Arnold Crane, 1932-2014

Arnold Crane

Arnold Crane






















We are sad to report that photographer Arnold Crane passed away after cardiac surgery on November 22, 2014.

From the ‘50s through the ‘90s, Arnold Crane enjoyed unparalleled access to the most famous photographers of our time. He used his camera to capture the giants of 20th century photography—Man Ray, Walker Evans, Ansel Adams, Bill Brandt, Brassai, Edward Steichen and many others—in the very intimate settings of their homes, streets and studios. Over a period of more than four decades, Crane created a body of artistic work of immeasurable value and historic importance. Whether sitting in a car with Paul Strand, catching Imogen Cunningham in her kitchen or accompanying Ansel Adams on a Point Lobos shoot, Crane always managed to produce sensitive photographs that both revealed and revered his subjects.

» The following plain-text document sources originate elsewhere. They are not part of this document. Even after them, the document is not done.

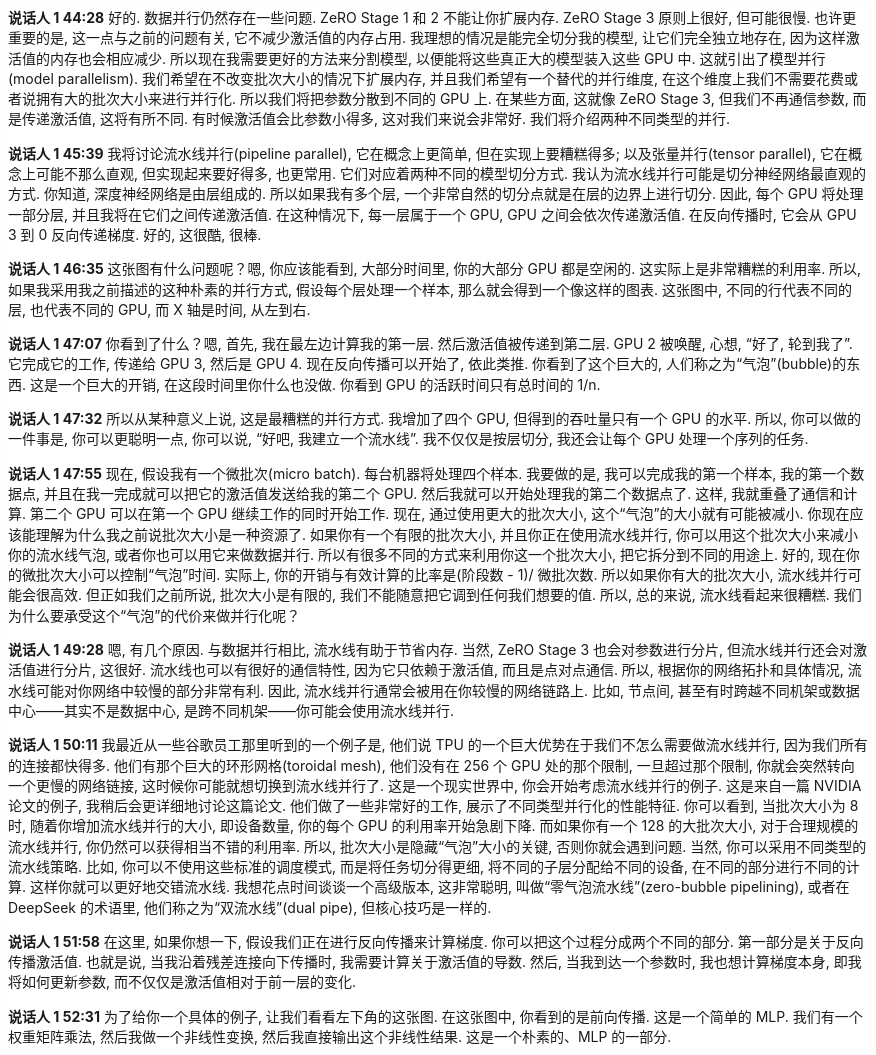 **说话人 1 44:28**
好的. 数据并行仍然存在一些问题. ZeRO Stage 1 和 2 不能让你扩展内存. ZeRO Stage 3 原则上很好, 但可能很慢. 也许更重要的是, 这一点与之前的问题有关, 它不减少激活值的内存占用. 我理想的情况是能完全切分我的模型, 让它们完全独立地存在, 因为这样激活值的内存也会相应减少. 所以现在我需要更好的方法来分割模型, 以便能将这些真正大的模型装入这些 GPU 中. 这就引出了模型并行(model parallelism). 我们希望在不改变批次大小的情况下扩展内存, 并且我们希望有一个替代的并行维度, 在这个维度上我们不需要花费或者说拥有大的批次大小来进行并行化. 所以我们将把参数分散到不同的 GPU 上. 在某些方面, 这就像 ZeRO Stage 3, 但我们不再通信参数, 而是传递激活值, 这将有所不同. 有时候激活值会比参数小得多, 这对我们来说会非常好. 我们将介绍两种不同类型的并行. 

**说话人 1 45:39**
我将讨论流水线并行(pipeline parallel), 它在概念上更简单, 但在实现上要糟糕得多; 以及张量并行(tensor parallel), 它在概念上可能不那么直观, 但实现起来要好得多, 也更常用. 它们对应着两种不同的模型切分方式. 我认为流水线并行可能是切分神经网络最直观的方式. 你知道, 深度神经网络是由层组成的. 所以如果我有多个层, 一个非常自然的切分点就是在层的边界上进行切分. 因此, 每个 GPU 将处理一部分层, 并且我将在它们之间传递激活值. 在这种情况下, 每一层属于一个 GPU, GPU 之间会依次传递激活值. 在反向传播时, 它会从 GPU 3 到 0 反向传递梯度. 好的, 这很酷, 很棒. 

**说话人 1 46:35**
这张图有什么问题呢？嗯, 你应该能看到, 大部分时间里, 你的大部分 GPU 都是空闲的. 这实际上是非常糟糕的利用率. 所以, 如果我采用我之前描述的这种朴素的并行方式, 假设每个层处理一个样本, 那么就会得到一个像这样的图表. 这张图中, 不同的行代表不同的层, 也代表不同的 GPU, 而 X 轴是时间, 从左到右. 

**说话人 1 47:07**
你看到了什么？嗯, 首先, 我在最左边计算我的第一层. 然后激活值被传递到第二层. GPU 2 被唤醒, 心想, “好了, 轮到我了”. 它完成它的工作, 传递给 GPU 3, 然后是 GPU 4. 现在反向传播可以开始了, 依此类推. 你看到了这个巨大的, 人们称之为“气泡”(bubble)的东西. 这是一个巨大的开销, 在这段时间里你什么也没做. 你看到 GPU 的活跃时间只有总时间的 1/n. 

**说话人 1 47:32**
所以从某种意义上说, 这是最糟糕的并行方式. 我增加了四个 GPU, 但得到的吞吐量只有一个 GPU 的水平. 所以, 你可以做的一件事是, 你可以更聪明一点, 你可以说, “好吧, 我建立一个流水线”. 我不仅仅是按层切分, 我还会让每个 GPU 处理一个序列的任务. 

**说话人 1 47:55**
现在, 假设我有一个微批次(micro batch). 每台机器将处理四个样本. 我要做的是, 我可以完成我的第一个样本, 我的第一个数据点, 并且在我一完成就可以把它的激活值发送给我的第二个 GPU. 然后我就可以开始处理我的第二个数据点了. 这样, 我就重叠了通信和计算. 第二个 GPU 可以在第一个 GPU 继续工作的同时开始工作. 现在, 通过使用更大的批次大小, 这个“气泡”的大小就有可能被减小. 你现在应该能理解为什么我之前说批次大小是一种资源了. 如果你有一个有限的批次大小, 并且你正在使用流水线并行, 你可以用这个批次大小来减小你的流水线气泡, 或者你也可以用它来做数据并行. 所以有很多不同的方式来利用你这一个批次大小, 把它拆分到不同的用途上. 好的, 现在你的微批次大小可以控制“气泡”时间. 实际上, 你的开销与有效计算的比率是(阶段数 - 1)/ 微批次数. 所以如果你有大的批次大小, 流水线并行可能会很高效. 但正如我们之前所说, 批次大小是有限的, 我们不能随意把它调到任何我们想要的值. 所以, 总的来说, 流水线看起来很糟糕. 我们为什么要承受这个“气泡”的代价来做并行化呢？

**说话人 1 49:28**
嗯, 有几个原因. 与数据并行相比, 流水线有助于节省内存. 当然, ZeRO Stage 3 也会对参数进行分片, 但流水线并行还会对激活值进行分片, 这很好. 流水线也可以有很好的通信特性, 因为它只依赖于激活值, 而且是点对点通信. 所以, 根据你的网络拓扑和具体情况, 流水线可能对你网络中较慢的部分非常有利. 因此, 流水线并行通常会被用在你较慢的网络链路上. 比如, 节点间, 甚至有时跨越不同机架或数据中心——其实不是数据中心, 是跨不同机架——你可能会使用流水线并行. 

**说话人 1 50:11**
我最近从一些谷歌员工那里听到的一个例子是, 他们说 TPU 的一个巨大优势在于我们不怎么需要做流水线并行, 因为我们所有的连接都快得多. 他们有那个巨大的环形网格(toroidal mesh), 他们没有在 256 个 GPU 处的那个限制, 一旦超过那个限制, 你就会突然转向一个更慢的网络链接, 这时候你可能就想切换到流水线并行了. 这是一个现实世界中, 你会开始考虑流水线并行的例子. 这是来自一篇 NVIDIA 论文的例子, 我稍后会更详细地讨论这篇论文. 他们做了一些非常好的工作, 展示了不同类型并行化的性能特征. 你可以看到, 当批次大小为 8 时, 随着你增加流水线并行的大小, 即设备数量, 你的每个 GPU 的利用率开始急剧下降. 而如果你有一个 128 的大批次大小, 对于合理规模的流水线并行, 你仍然可以获得相当不错的利用率. 所以, 批次大小是隐藏“气泡”大小的关键, 否则你就会遇到问题. 当然, 你可以采用不同类型的流水线策略. 比如, 你可以不使用这些标准的调度模式, 而是将任务切分得更细, 将不同的子层分配给不同的设备, 在不同的部分进行不同的计算. 这样你就可以更好地交错流水线. 我想花点时间谈谈一个高级版本, 这非常聪明, 叫做“零气泡流水线”(zero-bubble pipelining), 或者在 DeepSeek 的术语里, 他们称之为“双流水线”(dual pipe), 但核心技巧是一样的. 

**说话人 1 51:58**
在这里, 如果你想一下, 假设我们正在进行反向传播来计算梯度. 你可以把这个过程分成两个不同的部分. 第一部分是关于反向传播激活值. 也就是说, 当我沿着残差连接向下传播时, 我需要计算关于激活值的导数. 然后, 当我到达一个参数时, 我也想计算梯度本身, 即我将如何更新参数, 而不仅仅是激活值相对于前一层的变化. 

**说话人 1 52:31**
为了给你一个具体的例子, 让我们看看左下角的这张图. 在这张图中, 你看到的是前向传播. 这是一个简单的 MLP. 我们有一个权重矩阵乘法, 然后我做一个非线性变换, 然后我直接输出这个非线性结果. 这是一个朴素的、MLP 的一部分. 
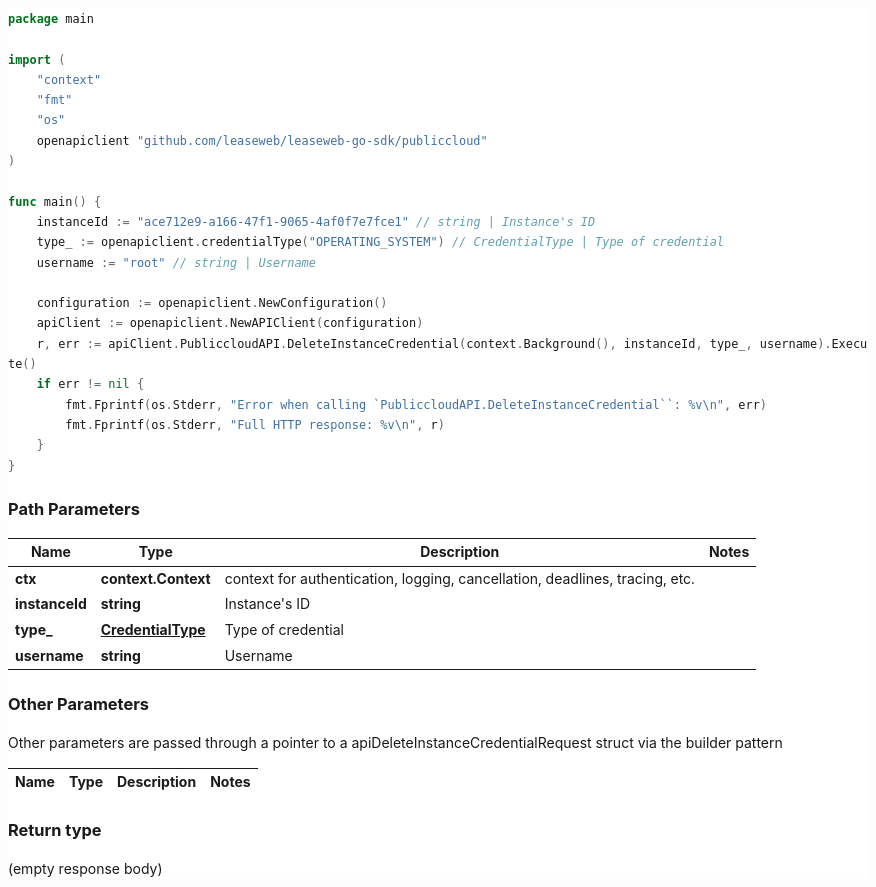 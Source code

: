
 ```go
package main

import (
	"context"
	"fmt"
	"os"
	openapiclient "github.com/leaseweb/leaseweb-go-sdk/publiccloud"
)

func main() {
	instanceId := "ace712e9-a166-47f1-9065-4af0f7e7fce1" // string | Instance's ID
	type_ := openapiclient.credentialType("OPERATING_SYSTEM") // CredentialType | Type of credential
	username := "root" // string | Username

	configuration := openapiclient.NewConfiguration()
	apiClient := openapiclient.NewAPIClient(configuration)
	r, err := apiClient.PubliccloudAPI.DeleteInstanceCredential(context.Background(), instanceId, type_, username).Execute()
	if err != nil {
		fmt.Fprintf(os.Stderr, "Error when calling `PubliccloudAPI.DeleteInstanceCredential``: %v\n", err)
		fmt.Fprintf(os.Stderr, "Full HTTP response: %v\n", r)
	}
}
```

### Path Parameters


Name | Type | Description  | Notes
------------- | ------------- | ------------- | -------------
**ctx** | **context.Context** | context for authentication, logging, cancellation, deadlines, tracing, etc.
**instanceId** | **string** | Instance&#39;s ID | 
**type_** | [**CredentialType**](.md) | Type of credential | 
**username** | **string** | Username | 

### Other Parameters

Other parameters are passed through a pointer to a apiDeleteInstanceCredentialRequest struct via the builder pattern


Name | Type | Description  | Notes
------------- | ------------- | ------------- | -------------




### Return type

 (empty response body)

Crane worked as a photographer since his youth and documented incidents such as major crime scenes, earthquakes, fires and political events and was published in various U.S. magazines. After receiving his Doctor of Juris prudence, he temporarily stopped working as a photographer, but started again in 1983, inspired by a friendship with the photographer Man Ray. His monograph On the Other Side of the Camera, already out of print, offers a complete collection of all the artists’ portraits Crane has created over the years. The book won the renowned KODAK Photo Book Award in 1995, the year of its publication. Crane’s photographs have been published in numerous books. He was selected as one of 100 New York Photographers in a book of the same name in 2000. Crane’s portrait of Walker Evans was used recently as the frontispiece for the book Walker Evans – Decade by Decade published in 2010. Six of his photos appeared in the Delpire book called “L’un par l’autre” in 2013. In 2011, he was a given a one-man show at CAMERAWORK Gallery in Berlin that enjoyed record-breaking attendance. His work has been shown in many exhibitions in international galleries and museums. They are part of collections of the Metropolitan Museum of New York, Museum of Modern Art in New York and The Art Institute in Chicago. He regularly held seminars and lectures about photography. The artist was married to Cynthia Crane for 27 years and lived in Chicago, Longboat Key, FL and Paris. He continued making photographs until the end of his life.